Il se produisit qu'un jour, pendant que David était, comme d'habitude, dans les champs, une soudaine agitation d'excitation éveilla la petite ville de Bethléhem. Les hommes se rassemblèrent autour de la porte de la ville et regardèrent avec des yeux anxieux et effrayés le long de la longue route blanche qui montait de la plaine en dessous. Et pourtant, il ne semblait rien là-bas pour les rendre si terrifiés et anxieux. Seul un vieil homme faible montait lentement vers la ville. Il conduisait une vache devant lui et portait ce qui ressemblait à une corne dans sa main.
[Illustration : Un vieil homme faible montait lentement vers la ville.]
Mais les gens chuchotèrent que l'homme âgé n'était rien d'autre que Samuel, le prophète du Seigneur, qui portait les messages de Dieu. Il devait leur apporter un message, et qui savait s'il était bon ou mauvais. Ils tentèrent avec des esprits inquiets de se souvenir s'ils avaient fait quelque chose de mal récemment alors qu'ils regardaient l'homme s'approcher. Puis, finalement, les chefs de la ville sortirent pour l'accueillir.
« Es-tu venu paisiblement ? » demandèrent-ils avec anxiété.
L'homme âgé leva la tête et les regarda avec gentillesse tandis qu'il faisait écho à leurs paroles.
« Paisiblement, » répondit-il immédiatement, « je suis venu offrir un sacrifice au Seigneur. »
Un grand soupir de soulagement s'élevèrent parmi le peuple. La visite était un signe de la faveur de Dieu et non de son mécontentement.
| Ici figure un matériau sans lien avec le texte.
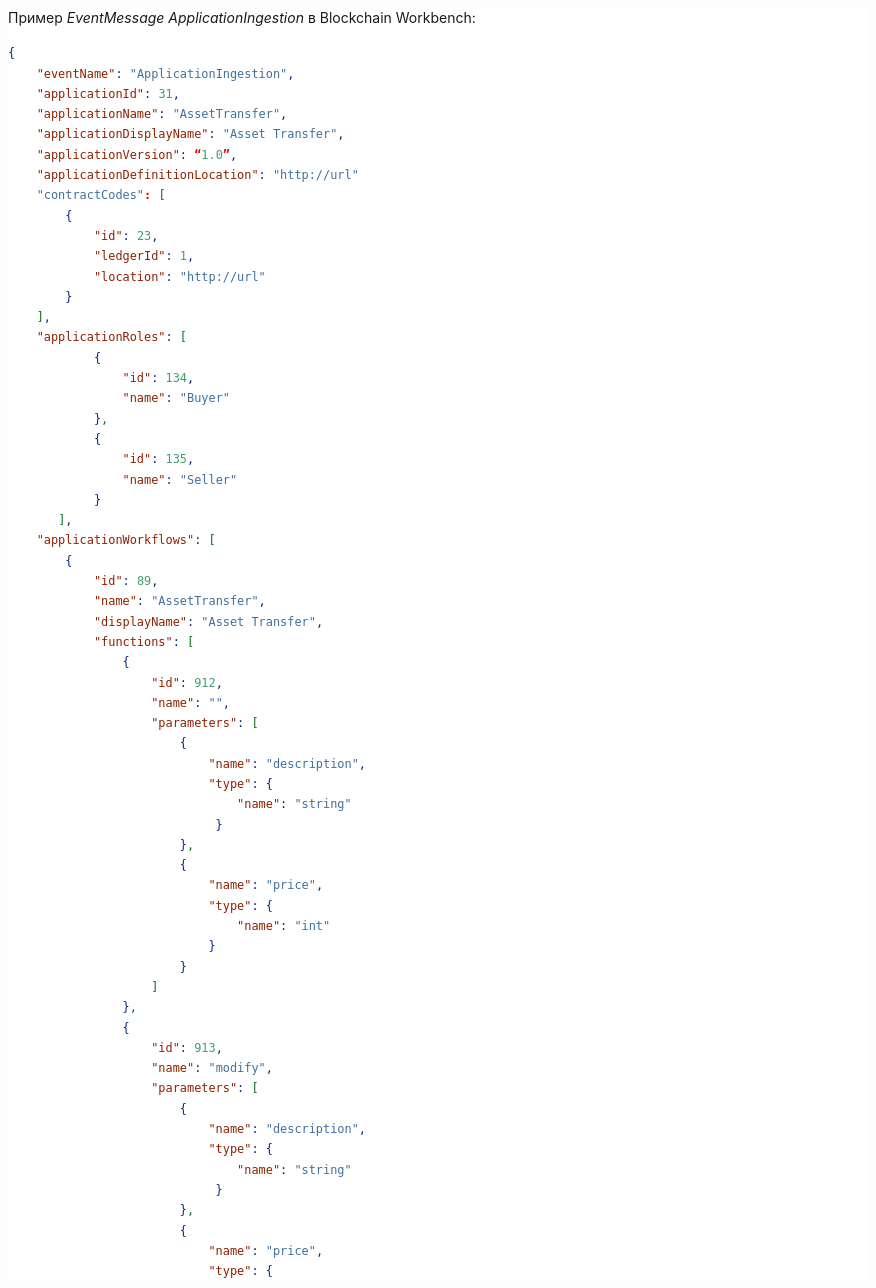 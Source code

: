 Пример *EventMessage ApplicationIngestion* в Blockchain Workbench:

``` json
{
    "eventName": "ApplicationIngestion",
    "applicationId": 31,
    "applicationName": "AssetTransfer",
    "applicationDisplayName": "Asset Transfer",
    "applicationVersion": “1.0”,
    "applicationDefinitionLocation": "http://url"
    "contractCodes": [
        {
            "id": 23,
            "ledgerId": 1,
            "location": "http://url"
        }
    ],
    "applicationRoles": [
            {
                "id": 134,
                "name": "Buyer"
            },
            {
                "id": 135,
                "name": "Seller"
            }
       ],
    "applicationWorkflows": [
        {
            "id": 89,
            "name": "AssetTransfer",
            "displayName": "Asset Transfer",
            "functions": [
                {
                    "id": 912,
                    "name": "",
                    "parameters": [
                        {
                            "name": "description",
                            "type": {
                                "name": "string"
                             }
                        },
                        {
                            "name": "price",
                            "type": {
                                "name": "int"
                            }
                        }
                    ]
                },
                {
                    "id": 913,
                    "name": "modify",
                    "parameters": [
                        {
                            "name": "description",
                            "type": {
                                "name": "string"
                             }
                        },
                        {
                            "name": "price",
                            "type": {
``` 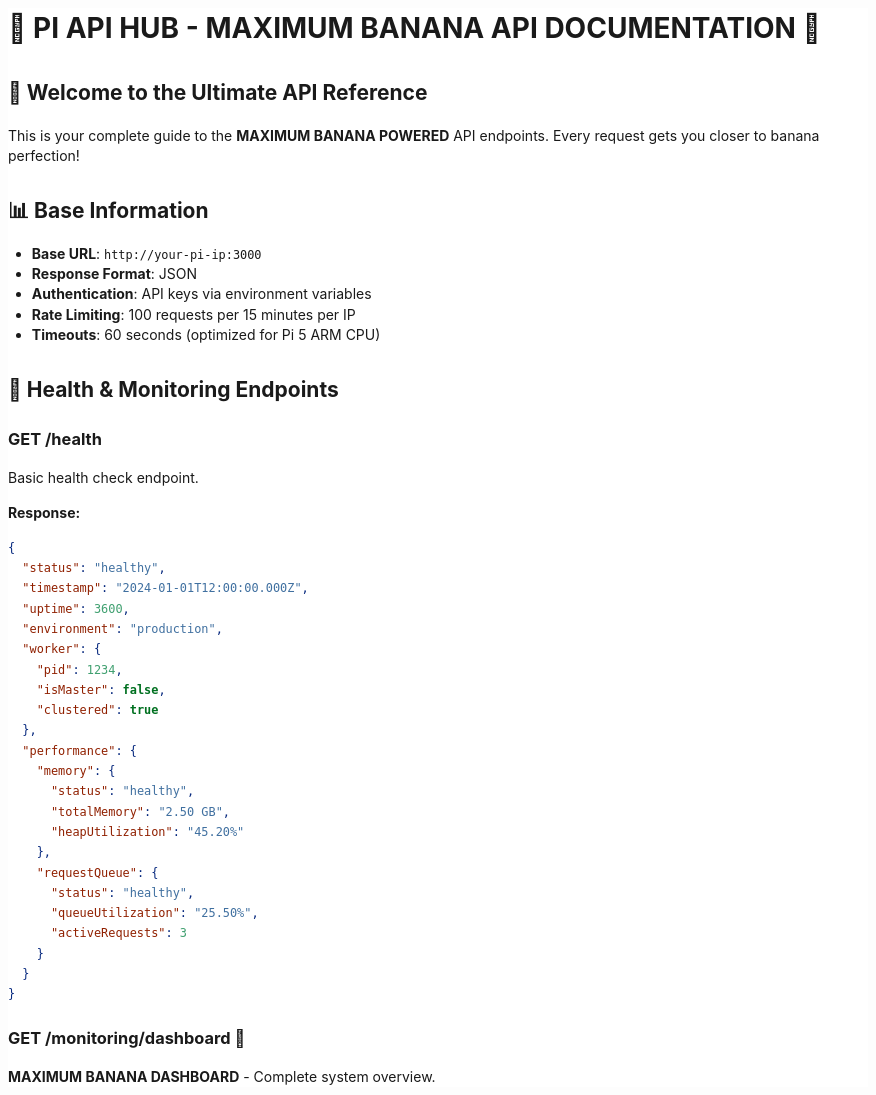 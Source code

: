 # 🍌 PI API HUB - MAXIMUM BANANA API DOCUMENTATION 🍌

## 🚀 Welcome to the Ultimate API Reference

This is your complete guide to the **MAXIMUM BANANA POWERED** API endpoints. Every request gets you closer to banana perfection! 

## 📊 Base Information

- **Base URL**: `http://your-pi-ip:3000`
- **Response Format**: JSON
- **Authentication**: API keys via environment variables
- **Rate Limiting**: 100 requests per 15 minutes per IP
- **Timeouts**: 60 seconds (optimized for Pi 5 ARM CPU)

## 🏥 Health & Monitoring Endpoints

### GET /health
Basic health check endpoint.

**Response:**
```json
{
  "status": "healthy",
  "timestamp": "2024-01-01T12:00:00.000Z",
  "uptime": 3600,
  "environment": "production",
  "worker": {
    "pid": 1234,
    "isMaster": false,
    "clustered": true
  },
  "performance": {
    "memory": {
      "status": "healthy",
      "totalMemory": "2.50 GB",
      "heapUtilization": "45.20%"
    },
    "requestQueue": {
      "status": "healthy",
      "queueUtilization": "25.50%",
      "activeRequests": 3
    }
  }
}
```

### GET /monitoring/dashboard 🍌
**MAXIMUM BANANA DASHBOARD** - Complete system overview.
C'était vrai, en effet, que Samuel était venu offrir un sacrifice, mais il était venu aussi pour une mission secrète dont personne ne savait, sauf lui. Dieu lui avait ordonné de prendre sa corne d'huile et d'oindre l'un des fils de Jessé pour qu'il devienne roi de son peuple au lieu de Saul, le roi présent, qui l'avait déplu. Mais cela devait se faire en secret. Saul ne devait rien savoir à ce sujet, ou sa vengeance serait rapide.
C'est dans la maison de Jessé que le festin du sacrifice fut préparé, et Samuel ordonna que tous les fils de la maison passent devant lui lorsqu'ils allaient assister au sacrifice.
Le premier à venir fut Éliab, le fils aîné de Jessé, et quand Samuel le vit, il fut certain que c'était l'homme qui devait être oint roi. C'était un jeune homme splendide, grand, fort et beau, ressemblant presque à Saul lui-même.
« C'est bien lui, » murmura Samuel pour lui-même. Mais la réponse de Dieu vint rapidement. Non, ce n'était pas l'homme. Samuel ne vit que les signes extérieurs de force et de beauté, mais Dieu vit plus profondément dans le cœur.
Ainsi, le fils aîné passa, et un par un les six frères suivirent, tous les fils dont un père pouvait être fier. Mais Dieu n'envoya aucun signe pour montrer que l'un d'eux était le roi choisi.
[Illustration : « C'est bien lui, » murmura Samuel pour lui-même.]
Samuel fut déconcerté. Que pouvait-il signifier ? Puis il se retourna vers Jessé.
« Est-ce là tous tes enfants ? » demanda-t-il.
Surpris par la question, Jessé se souvint soudainement du jeune garçon, son plus jeune fils, qui était dans les champs à s'occuper des brebis. Était-il possible que Samuel ait quelque chose à faire avec lui ?
« Envoie-le et fais-le venir, » ordonna-t-il.
Saul, Roi d'Israël, était le seul à pouvoir le faire.